When I wasn’t reading, most of my days were spent sitting in on meetings and taking notes. Given the fast paced grind of the development office, if you were one of the many writers, actors or filmmakers who sent us a query letters, headshots or your student films- odds are good that I opened some of your mail and put it on a stack. And that stack probably ended up in a filing cabinet. And? Well…

Listen. If you’re ambitious and you’re still waiting around for someone to “give you permission” to make your movies, I’m going to share a secret. There is no better feeling in the world than the day you stop sending query letters and instead, you start producing your own work (or if you’re an actor, you start casting yourself). For years and years, you have dreamed about getting your work on the big screen. You know you’re good. So why ask for permission?

Now I know this can be a scary transition. So I want to provide you with five tips to make becoming a super-hyphenate a little easier.

1. Have a well defined log-line for your project. Seriously. Most first time indie producers settle for a simple character driven story. But the story is always confusing. So here is the test, if you can not explain your story with the use of a simple log line, something is off. Fix the log line now.

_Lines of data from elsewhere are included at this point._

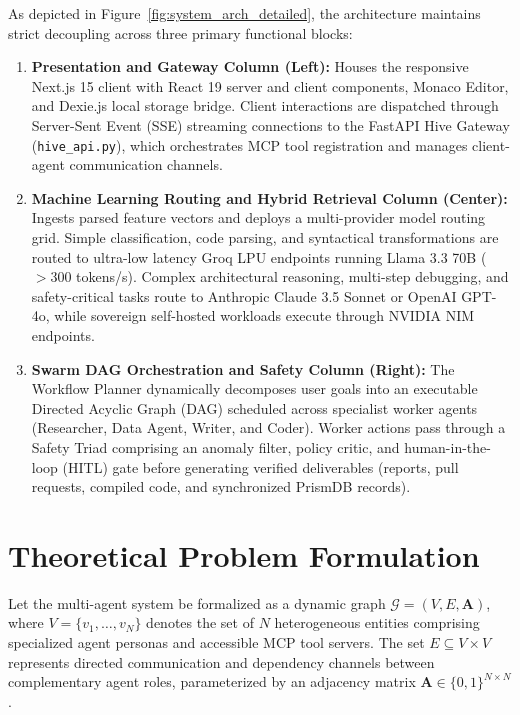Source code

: \documentclass[12pt,a4paper]{report}
\begin{document}
As depicted in Figure~\ref{fig:system_arch_detailed}, the architecture maintains strict decoupling across three primary functional blocks:
\begin{enumerate}
    \item \textbf{Presentation and Gateway Column (Left):} Houses the responsive Next.js 15 client with React 19 server and client components, Monaco Editor, and Dexie.js local storage bridge. Client interactions are dispatched through Server-Sent Event (SSE) streaming connections to the FastAPI Hive Gateway (\texttt{hive\_api.py}), which orchestrates MCP tool registration and manages client-agent communication channels.
    \item \textbf{Machine Learning Routing and Hybrid Retrieval Column (Center):} Ingests parsed feature vectors and deploys a multi-provider model routing grid. Simple classification, code parsing, and syntactical transformations are routed to ultra-low latency Groq LPU endpoints running Llama 3.3 70B ($>300$ tokens/s). Complex architectural reasoning, multi-step debugging, and safety-critical tasks route to Anthropic Claude 3.5 Sonnet or OpenAI GPT-4o, while sovereign self-hosted workloads execute through NVIDIA NIM endpoints.
    \item \textbf{Swarm DAG Orchestration and Safety Column (Right):} The Workflow Planner dynamically decomposes user goals into an executable Directed Acyclic Graph (DAG) scheduled across specialist worker agents (Researcher, Data Agent, Writer, and Coder). Worker actions pass through a Safety Triad comprising an anomaly filter, policy critic, and human-in-the-loop (HITL) gate before generating verified deliverables (reports, pull requests, compiled code, and synchronized PrismDB records).
\end{enumerate}

\section{Theoretical Problem Formulation}
Let the multi-agent system be formalized as a dynamic graph $\mathcal{G} = (V, E, \mathbf{A})$, where $V = \{v_1, \dots, v_N\}$ denotes the set of $N$ heterogeneous entities comprising specialized agent personas and accessible MCP tool servers. The set $E \subseteq V \times V$ represents directed communication and dependency channels between complementary agent roles, parameterized by an adjacency matrix $\mathbf{A} \in \{0, 1\}^{N \times N}$.
\end{document}
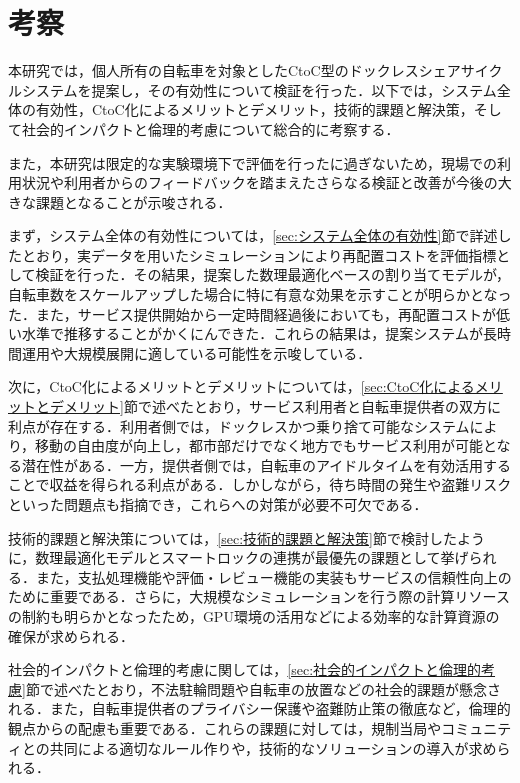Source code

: \clearpage
\newpage

\section{考察}
  \label{sec:考察}
    \par 本研究では，個人所有の自転車を対象としたCtoC型のドックレスシェアサイクルシステムを提案し，その有効性について検証を行った．以下では，システム全体の有効性，CtoC化によるメリットとデメリット，技術的課題と解決策，そして社会的インパクトと倫理的考慮について総合的に考察する．
    \par また，本研究は限定的な実験環境下で評価を行ったに過ぎないため，現場での利用状況や利用者からのフィードバックを踏まえたさらなる検証と改善が今後の大きな課題となることが示唆される．
    \par まず，システム全体の有効性については，\ref{sec:システム全体の有効性}節で詳述したとおり，実データを用いたシミュレーションにより再配置コストを評価指標として検証を行った．その結果，提案した数理最適化ベースの割り当てモデルが，自転車数をスケールアップした場合に特に有意な効果を示すことが明らかとなった．また，サービス提供開始から一定時間経過後においても，再配置コストが低い水準で推移することがかくにんできた．これらの結果は，提案システムが長時間運用や大規模展開に適している可能性を示唆している．
    \par 次に，CtoC化によるメリットとデメリットについては，\ref{sec:CtoC化によるメリットとデメリット}節で述べたとおり，サービス利用者と自転車提供者の双方に利点が存在する．利用者側では，ドックレスかつ乗り捨て可能なシステムにより，移動の自由度が向上し，都市部だけでなく地方でもサービス利用が可能となる潜在性がある．一方，提供者側では，自転車のアイドルタイムを有効活用することで収益を得られる利点がある．しかしながら，待ち時間の発生や盗難リスクといった問題点も指摘でき，これらへの対策が必要不可欠である．
    \par 技術的課題と解決策については，\ref{sec:技術的課題と解決策}節で検討したように，数理最適化モデルとスマートロックの連携が最優先の課題として挙げられる．また，支払処理機能や評価・レビュー機能の実装もサービスの信頼性向上のために重要である．さらに，大規模なシミュレーションを行う際の計算リソースの制約も明らかとなったため，GPU環境の活用などによる効率的な計算資源の確保が求められる．
    \par 社会的インパクトと倫理的考慮に関しては，\ref{sec:社会的インパクトと倫理的考慮}節で述べたとおり，不法駐輪問題や自転車の放置などの社会的課題が懸念される．また，自転車提供者のプライバシー保護や盗難防止策の徹底など，倫理的観点からの配慮も重要である．これらの課題に対しては，規制当局やコミュニティとの共同による適切なルール作りや，技術的なソリューションの導入が求められる．
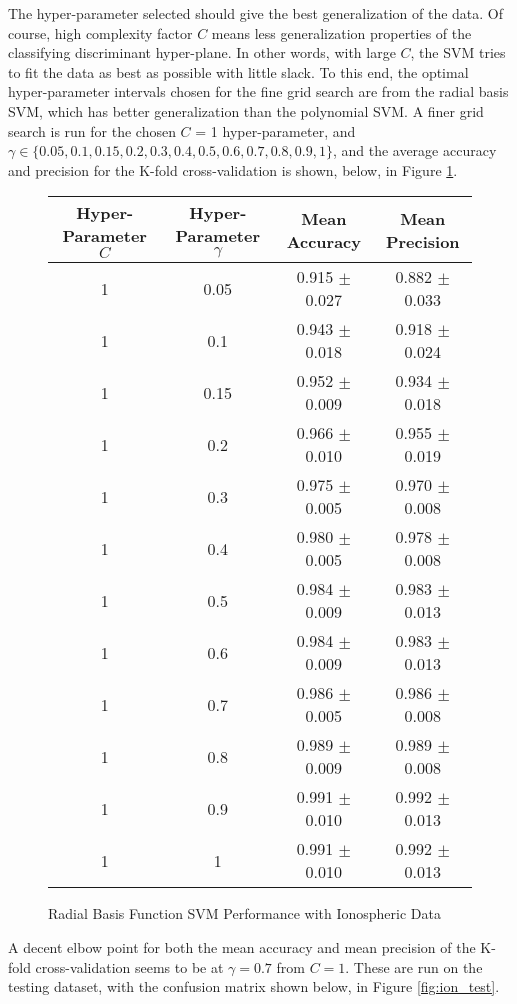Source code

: \documentclass[tikz]{article}
\begin{document}
The hyper-parameter selected should give the best generalization of the data. Of course, high complexity factor $C$ means less generalization properties of the classifying discriminant hyper-plane. In other words, with large $C$, the SVM tries to fit the data as best as possible with little slack. To this end, the optimal hyper-parameter intervals chosen for the fine grid search are from the radial basis SVM, which has better generalization than the polynomial SVM. A finer grid search is run for the chosen $C$ = 1 hyper-parameter, and $\gamma \in \{0.05, 0.1, 0.15, 0.2, 0.3, 0.4, 0.5, 0.6, 0.7, 0.8, 0.9, 1\}$, and the average accuracy and precision for the K-fold cross-validation is shown, below, in Figure \ref{fig:ion_rbf_2}.
\begin{figure}[H]
\centering
\begin{tabular}{|c|c|c|c|}
\hline
Hyper-Parameter $C$ & Hyper-Parameter $\gamma$ & Mean Accuracy & Mean Precision \\
\hline
1 & 0.05 & 0.915 $\pm$ 0.027 & 0.882 $\pm$ 0.033 \\
\hline
1 & 0.1 & 0.943 $\pm$ 0.018 & 0.918 $\pm$ 0.024 \\
\hline
1 & 0.15 & 0.952 $\pm$ 0.009 & 0.934 $\pm$ 0.018 \\
\hline
1 & 0.2 & 0.966 $\pm$ 0.010 & 0.955 $\pm$ 0.019 \\
\hline
1 & 0.3 & 0.975 $\pm$ 0.005 & 0.970 $\pm$ 0.008 \\
\hline
1 & 0.4 & 0.980 $\pm$ 0.005 & 0.978 $\pm$ 0.008 \\
\hline
1 & 0.5 & 0.984 $\pm$ 0.009 & 0.983 $\pm$ 0.013 \\
\hline
1 & 0.6 & 0.984 $\pm$ 0.009 & 0.983 $\pm$ 0.013 \\
\hline
1 & 0.7 & 0.986 $\pm$ 0.005 & 0.986 $\pm$ 0.008 \\
\hline
1 & 0.8 & 0.989 $\pm$ 0.009 & 0.989 $\pm$ 0.008 \\
\hline
1 & 0.9 & 0.991 $\pm$ 0.010 & 0.992 $\pm$ 0.013 \\
\hline
1 & 1 & 0.991 $\pm$ 0.010 & 0.992 $\pm$ 0.013 \\
\hline
\end{tabular}
\caption{Radial Basis Function SVM Performance with Ionospheric Data}
\label{fig:ion_rbf_2}
\end{figure}
A decent elbow point for both the mean accuracy and mean precision of the K-fold cross-validation seems to be at $\gamma = 0.7$ from $C = 1$. These are run on the testing dataset, with the confusion matrix shown below, in Figure \ref{fig:ion_test}.
\end{document}
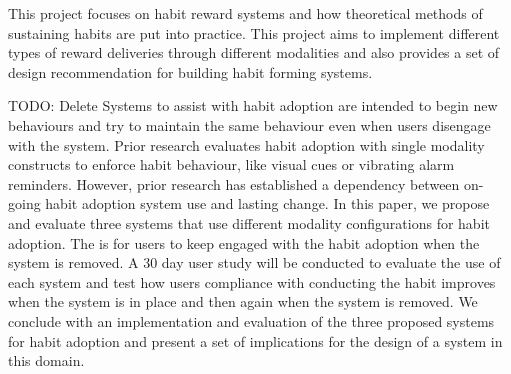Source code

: This project focuses on habit reward systems and how theoretical methods of sustaining habits are put into practice. This project aims to implement different types of reward deliveries through different modalities and also provides a set of design recommendation for building habit forming systems.\newline

TODO: Delete
Systems to assist with habit adoption are intended to begin new behaviours and try to maintain the same behaviour even when users disengage with the system. Prior research evaluates habit adoption with single modality constructs to enforce habit behaviour, like visual cues or vibrating alarm reminders. However, prior research has established a dependency between on-going habit adoption system use and lasting change. In this paper, we propose and evaluate three systems that use different modality configurations for habit adoption. The is for users to keep engaged with the habit adoption when the system is removed. A 30 day user study will be conducted to evaluate the use of each system and test how users compliance with conducting the habit improves when the system is in place and then again when the system is removed. We conclude with an implementation and evaluation of the three proposed systems for habit adoption and present a set of implications for the design of a system in this domain.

You’ll need it for your marketing later.

2. Everything in your screenplay costs money. So if your passion project is too expensive, write something based on locations in your neighborhood. Your true genius will come from your ability to tell a compelling story, not by how many expensive Special FX you can pack into your movie.

3. Ice, Snow, Rain, Sun, dogs, lighting bolts and children have always been a challenge to predict. If you include any of these elements in your story, I guarantee that setups that should only take minutes will take days. Avoid these elements if possible.

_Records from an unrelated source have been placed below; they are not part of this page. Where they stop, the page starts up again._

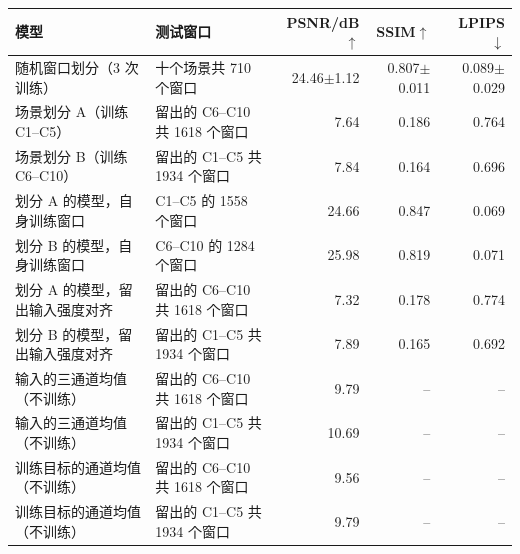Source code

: \begin{tabular}{@{}llrrr@{}}
\toprule
模型 & 测试窗口 & PSNR/dB$\uparrow$ & SSIM$\uparrow$ & LPIPS$\downarrow$\\
\midrule
随机窗口划分（3 次训练） & 十个场景共 710 个窗口 & 24.46$\pm$1.12 & 0.807$\pm$0.011 & 0.089$\pm$0.029 \\
\midrule
场景划分 A（训练 C1--C5） & 留出的 C6--C10 共 1618 个窗口 & 7.64 & 0.186 & 0.764 \\
场景划分 B（训练 C6--C10） & 留出的 C1--C5 共 1934 个窗口 & 7.84 & 0.164 & 0.696 \\
\midrule
划分 A 的模型，自身训练窗口 & C1--C5 的 1558 个窗口 & 24.66 & 0.847 & 0.069 \\
划分 B 的模型，自身训练窗口 & C6--C10 的 1284 个窗口 & 25.98 & 0.819 & 0.071 \\
划分 A 的模型，留出输入强度对齐 & 留出的 C6--C10 共 1618 个窗口 & 7.32 & 0.178 & 0.774 \\
划分 B 的模型，留出输入强度对齐 & 留出的 C1--C5 共 1934 个窗口 & 7.89 & 0.165 & 0.692 \\
\midrule
输入的三通道均值（不训练） & 留出的 C6--C10 共 1618 个窗口 & 9.79 & -- & -- \\
输入的三通道均值（不训练） & 留出的 C1--C5 共 1934 个窗口 & 10.69 & -- & -- \\
训练目标的通道均值（不训练） & 留出的 C6--C10 共 1618 个窗口 & 9.56 & -- & -- \\
训练目标的通道均值（不训练） & 留出的 C1--C5 共 1934 个窗口 & 9.79 & -- & -- \\
\bottomrule
\end{tabular}
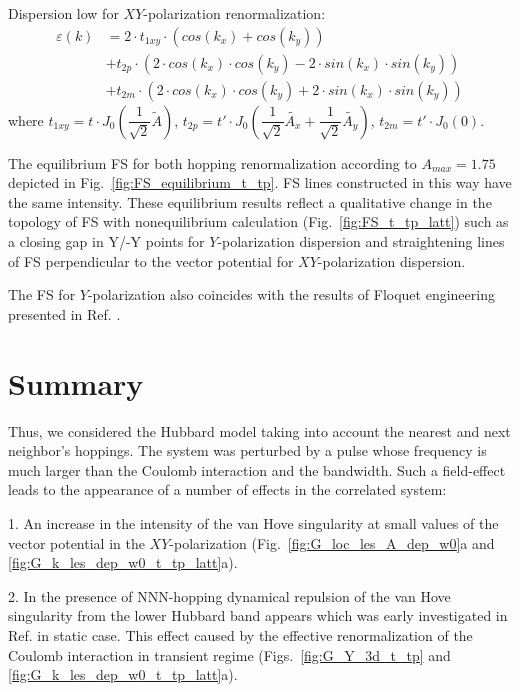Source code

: Dispersion low for $XY$-polarization renormalization:
\begin{equation}
\begin{split}
 \varepsilon(k)&=2 \cdot t_{1xy} \cdot (cos(k_x)+cos(k_y))\\
 &+t_{2p} \cdot (2 \cdot cos(k_x)\cdot cos(k_y)-2 \cdot sin(k_x)\cdot sin(k_y)) \\
 &+t_{2m} \cdot (2 \cdot cos(k_x)\cdot cos(k_y)+2 \cdot sin(k_x)\cdot sin(k_y))
\end{split}
\label{dispersion_3}
\end{equation}
where $t_{1xy}=t \cdot J_0(\dfrac{1}{\sqrt{2}} \tilde{A})$, $t_{2p}=t' \cdot J_0(\dfrac{1}{\sqrt{2}} \tilde{A_x}+\dfrac{1}{\sqrt{2}} \tilde{A_y})$, $t_{2m}=t' \cdot J_0(0)$.


The equilibrium FS for both hopping renormalization according to $A_{max}=1.75$ depicted in Fig.~\ref{fig:FS_equilibrium_t_tp}. FS lines constructed in this way have the same intensity.
These equilibrium results reflect a qualitative change in the topology of FS with nonequilibrium calculation (Fig.~\ref{fig:FS_t_tp_latt}) such as a closing gap in Y/-Y points for $Y$-polarization dispersion and straightening lines of FS perpendicular to the vector potential for $XY$-polarization dispersion.

The FS for $Y$-polarization also coincides with the results of Floquet engineering presented in Ref. \cite{PhysRevB.100.075115}.


\FloatBarrier

\section{Summary}

Thus, we considered the Hubbard model taking into account the nearest and next neighbor's hoppings. The system was perturbed by a pulse whose frequency is much larger than the Coulomb interaction and the bandwidth. 
Such a field-effect leads to the appearance of a number of effects in the correlated system:

1. An increase in the intensity of the van Hove singularity at small values of the vector potential in the $XY$-polarization (Fig.~\ref{fig:G_loc_les_A_dep_w0}a and \ref{fig:G_k_les_dep_w0_t_tp_latt}a).

2. In the presence of NNN-hopping dynamical repulsion of the van Hove singularity from the lower Hubbard band appears which was early investigated in Ref. \cite{PhysRevB.54.12505} in static case. This effect caused by the effective renormalization of the Coulomb interaction \cite{PhysRevLett.106.236401} in transient regime (Figs.~\ref{fig:G_Y_3d_t_tp} and \ref{fig:G_k_les_dep_w0_t_tp_latt}a).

4. As soon as you decide to produce and possibly direct your movie, hire a seasoned Production Manager to work with you. They will read your script. They will tell you that your movie will cost way more than you think and they will help you alter the story to meet your budget constraints. Managing the budget is their job. Respect it. Then ask your PM if they know a great 1st AD. (They will!)

5. Hire a GREAT First Assistant Director. Not some film school kid either. Pay the money. Build a relationship. The First AD will be the general of your production. They will build off the Production Manager’s budget and schedule the movie. The 1st AD keeps the production on time.

These steps will provide you with a good starting point. Once you have your script, PM and your 1st AD, you will find that your project will start to gain momentum. Finish your feature and people will start sending you query letters. I guarantee it. If you liked this filmmaking article, sign up for my newsletter.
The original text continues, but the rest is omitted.